Task directions
In the listing below, find the line with "metrics for time" and the line with "The yellow points". Repeat those two lines and all lines between them exactly.

Records supplied
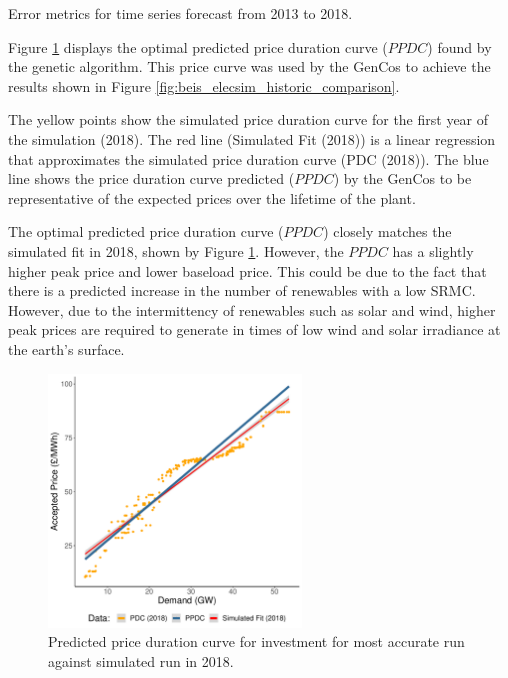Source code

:\begin{table}[htb]
	\centering
	\caption{Error metrics for time series forecast from 2013 to 2018.}
	\label{table:metrics}
\end{table}

Figure \ref{fig:best_price_curve} displays the optimal predicted price duration curve ($PPDC$) found by the genetic algorithm. This price curve was used by the GenCos to achieve the results shown in Figure \ref{fig:beis_elecsim_historic_comparison}. 

The yellow points show the simulated price duration curve for the first year of the simulation (2018). The red line (Simulated Fit (2018)) is a linear regression that approximates the simulated price duration curve (PDC (2018)). The blue line shows the price duration curve predicted ($PPDC$) by the GenCos to be representative of the expected prices over the lifetime of the plant.


The optimal predicted price duration curve ($PPDC$) closely matches the simulated fit in 2018, shown by Figure \ref{fig:best_price_curve}. However, the $PPDC$ has a slightly higher peak price and lower baseload price. This could be due to the fact that there is a predicted increase in the number of renewables with a low SRMC. However, due to the intermittency of renewables such as solar and wind, higher peak prices are required to generate in times of low wind and solar irradiance at the earth's surface.



\begin{figure}
	\centering
	\includegraphics[width=0.6\textwidth]{Chapter4/figures/e-Energy-2020/results/best_run_price_dur_curve.pdf}
	\caption{Predicted price duration curve for investment for most accurate run against simulated run in 2018.}
	\label{fig:best_price_curve}
\end{figure}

Exercise answer
	\caption{Error metrics for time series forecast from 2013 to 2018.}
	\label{table:metrics}
\end{table}

Figure \ref{fig:best_price_curve} displays the optimal predicted price duration curve ($PPDC$) found by the genetic algorithm. This price curve was used by the GenCos to achieve the results shown in Figure \ref{fig:beis_elecsim_historic_comparison}. 

The yellow points show the simulated price duration curve for the first year of the simulation (2018). The red line (Simulated Fit (2018)) is a linear regression that approximates the simulated price duration curve (PDC (2018)). The blue line shows the price duration curve predicted ($PPDC$) by the GenCos to be representative of the expected prices over the lifetime of the plant.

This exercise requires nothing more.